On this page, we'll go over what a Solo 401(k) is, how it compares to other tax-advantaged retirement vehicles, the benefits of adding gold to your retirement portfolio, and how to get started if you are ready to take advantage of what gold has to offer.
What is a Solo 401(k) Plan?
As the IRS website states, a Solo 401(k) is not a different type of 401(k) plan in terms of functionality. Instead, a Solo 401(k) allows a business owner (and his/her spouse) with no other employees to still participate in a tax-deferred 401(k) plan. Introduced as part of the Economic Growth and Tax Relief Reconciliation Act of 2001, these were the first employer-sponsored retirement vehicles specifically designed for self employed workers, who had previously been relegated to using Profit Sharing Plans, Keogh Plans, or Individual Retirement Accounts (IRAs).
Solo 401(k) plans have almost all of the same rules and requirements of normal 401(k) plans, with two very notable exceptions: first, the employer/owner and his business are not subject to the complex and costly guidelines of the Employee Retirement Income Security Act (ERISA). Second, there can be no other employees of the company who are considered full-time (1,000+ hours worked per year).
Contributions are a little unique with Solo 401(k) plans, since the only account owner is considered to be the employer and the employee. This means that, as of 2014, “employee” contributions can only reach $17,500 ($23,000 for 50+ year olds) per year, and then additional contributions must be considered “employer” contributions. In the end, these distinctions are semantics necessary per IRS rules. Combined employer and employee contributions cannot exceed $52,000.
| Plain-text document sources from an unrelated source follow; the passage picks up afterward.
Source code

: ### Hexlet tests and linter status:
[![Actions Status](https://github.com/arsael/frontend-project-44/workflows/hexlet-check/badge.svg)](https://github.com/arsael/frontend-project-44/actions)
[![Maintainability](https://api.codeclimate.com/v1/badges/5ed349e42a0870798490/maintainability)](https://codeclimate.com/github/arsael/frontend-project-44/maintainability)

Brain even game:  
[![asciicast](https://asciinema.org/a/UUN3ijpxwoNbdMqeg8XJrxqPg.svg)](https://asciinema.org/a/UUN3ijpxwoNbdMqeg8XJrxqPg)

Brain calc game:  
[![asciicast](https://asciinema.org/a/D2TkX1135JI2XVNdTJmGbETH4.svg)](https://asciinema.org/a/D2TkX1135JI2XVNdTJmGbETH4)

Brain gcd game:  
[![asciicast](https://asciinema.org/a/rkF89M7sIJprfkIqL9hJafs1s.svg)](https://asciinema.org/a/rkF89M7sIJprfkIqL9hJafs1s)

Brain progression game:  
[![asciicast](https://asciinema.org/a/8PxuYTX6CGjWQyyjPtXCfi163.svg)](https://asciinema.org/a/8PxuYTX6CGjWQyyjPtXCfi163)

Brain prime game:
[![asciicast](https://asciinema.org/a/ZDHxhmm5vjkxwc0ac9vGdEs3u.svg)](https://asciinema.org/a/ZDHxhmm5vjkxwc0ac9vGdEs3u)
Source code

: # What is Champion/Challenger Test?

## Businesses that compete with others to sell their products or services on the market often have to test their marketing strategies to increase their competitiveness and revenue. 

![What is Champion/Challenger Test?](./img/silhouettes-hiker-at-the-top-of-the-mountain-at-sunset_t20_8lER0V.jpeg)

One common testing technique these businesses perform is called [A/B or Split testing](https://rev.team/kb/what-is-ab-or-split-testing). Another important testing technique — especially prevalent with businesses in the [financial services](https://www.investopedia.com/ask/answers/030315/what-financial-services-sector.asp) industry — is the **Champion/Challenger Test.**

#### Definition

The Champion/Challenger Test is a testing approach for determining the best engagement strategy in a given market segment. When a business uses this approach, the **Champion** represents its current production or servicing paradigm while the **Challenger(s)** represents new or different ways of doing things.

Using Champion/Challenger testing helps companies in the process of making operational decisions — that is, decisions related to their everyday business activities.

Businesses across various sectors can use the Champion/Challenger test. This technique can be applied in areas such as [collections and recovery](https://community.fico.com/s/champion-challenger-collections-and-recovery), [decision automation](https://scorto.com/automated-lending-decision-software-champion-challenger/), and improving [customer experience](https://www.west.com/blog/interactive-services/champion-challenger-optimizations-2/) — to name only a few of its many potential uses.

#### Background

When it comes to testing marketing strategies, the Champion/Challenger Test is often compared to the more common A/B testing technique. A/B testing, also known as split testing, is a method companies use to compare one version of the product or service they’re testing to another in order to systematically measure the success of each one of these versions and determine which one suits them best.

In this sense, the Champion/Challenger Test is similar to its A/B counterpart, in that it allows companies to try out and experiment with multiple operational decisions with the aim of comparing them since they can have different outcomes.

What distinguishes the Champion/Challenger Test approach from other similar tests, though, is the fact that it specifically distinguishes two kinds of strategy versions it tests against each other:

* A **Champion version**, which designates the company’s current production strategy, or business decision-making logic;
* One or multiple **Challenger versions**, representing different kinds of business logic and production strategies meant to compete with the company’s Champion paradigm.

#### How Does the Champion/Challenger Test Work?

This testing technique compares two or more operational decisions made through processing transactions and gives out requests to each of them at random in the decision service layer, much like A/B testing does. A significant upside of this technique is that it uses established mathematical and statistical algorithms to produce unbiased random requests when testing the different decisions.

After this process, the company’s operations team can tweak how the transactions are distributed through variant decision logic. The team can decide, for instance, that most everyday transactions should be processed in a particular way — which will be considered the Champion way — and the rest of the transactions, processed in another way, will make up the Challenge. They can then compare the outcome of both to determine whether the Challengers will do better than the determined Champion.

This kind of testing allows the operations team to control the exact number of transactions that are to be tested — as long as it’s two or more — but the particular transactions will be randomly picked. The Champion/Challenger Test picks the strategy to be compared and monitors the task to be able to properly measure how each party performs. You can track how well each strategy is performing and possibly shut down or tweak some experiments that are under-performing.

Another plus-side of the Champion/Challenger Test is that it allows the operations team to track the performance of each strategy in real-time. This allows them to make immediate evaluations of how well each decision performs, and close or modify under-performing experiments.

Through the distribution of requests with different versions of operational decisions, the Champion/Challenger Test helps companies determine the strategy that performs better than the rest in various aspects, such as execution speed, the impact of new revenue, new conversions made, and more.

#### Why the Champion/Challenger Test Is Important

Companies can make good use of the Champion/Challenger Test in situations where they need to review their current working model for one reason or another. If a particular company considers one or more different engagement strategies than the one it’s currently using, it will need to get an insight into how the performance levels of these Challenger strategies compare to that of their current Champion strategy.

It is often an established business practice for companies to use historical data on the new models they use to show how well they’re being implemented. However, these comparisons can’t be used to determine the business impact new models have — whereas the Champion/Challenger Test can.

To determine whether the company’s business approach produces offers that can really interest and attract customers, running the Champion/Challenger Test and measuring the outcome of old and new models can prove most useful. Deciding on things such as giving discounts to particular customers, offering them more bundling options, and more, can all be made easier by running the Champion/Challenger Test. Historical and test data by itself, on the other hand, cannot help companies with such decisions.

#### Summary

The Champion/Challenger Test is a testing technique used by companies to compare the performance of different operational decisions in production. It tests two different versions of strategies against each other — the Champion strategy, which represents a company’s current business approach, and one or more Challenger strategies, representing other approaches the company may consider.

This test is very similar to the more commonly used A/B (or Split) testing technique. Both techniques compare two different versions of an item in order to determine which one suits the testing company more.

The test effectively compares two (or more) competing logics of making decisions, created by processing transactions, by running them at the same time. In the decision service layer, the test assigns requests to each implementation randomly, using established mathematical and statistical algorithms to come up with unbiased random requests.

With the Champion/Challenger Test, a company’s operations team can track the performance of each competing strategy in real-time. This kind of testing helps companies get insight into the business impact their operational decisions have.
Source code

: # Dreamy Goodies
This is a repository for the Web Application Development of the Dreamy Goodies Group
Solo 401(k) plans are not required to use a special custodian like an IRA, meaning that almost any bank or financial institution can act as a trustee. If a Solo 401(k) owner finds the right institution to allow it, the plan can invest in a host of alternative asset classes, including real estate or precious metals. Under certain circumstances, Solo 401(k) plans can even invest in life insurance, something even self-directed IRA plans cannot do.
When used properly, Solo 401(k)s are almost unmatched in their ability to offer a retirement plan that is low fee, high flexibility, easy to transact in, has high contribution limits. There are two major drawbacks to a Solo 401(k): they are not available to most workers, and they require an immense amount of paperwork and document maintenance compared to many other plans.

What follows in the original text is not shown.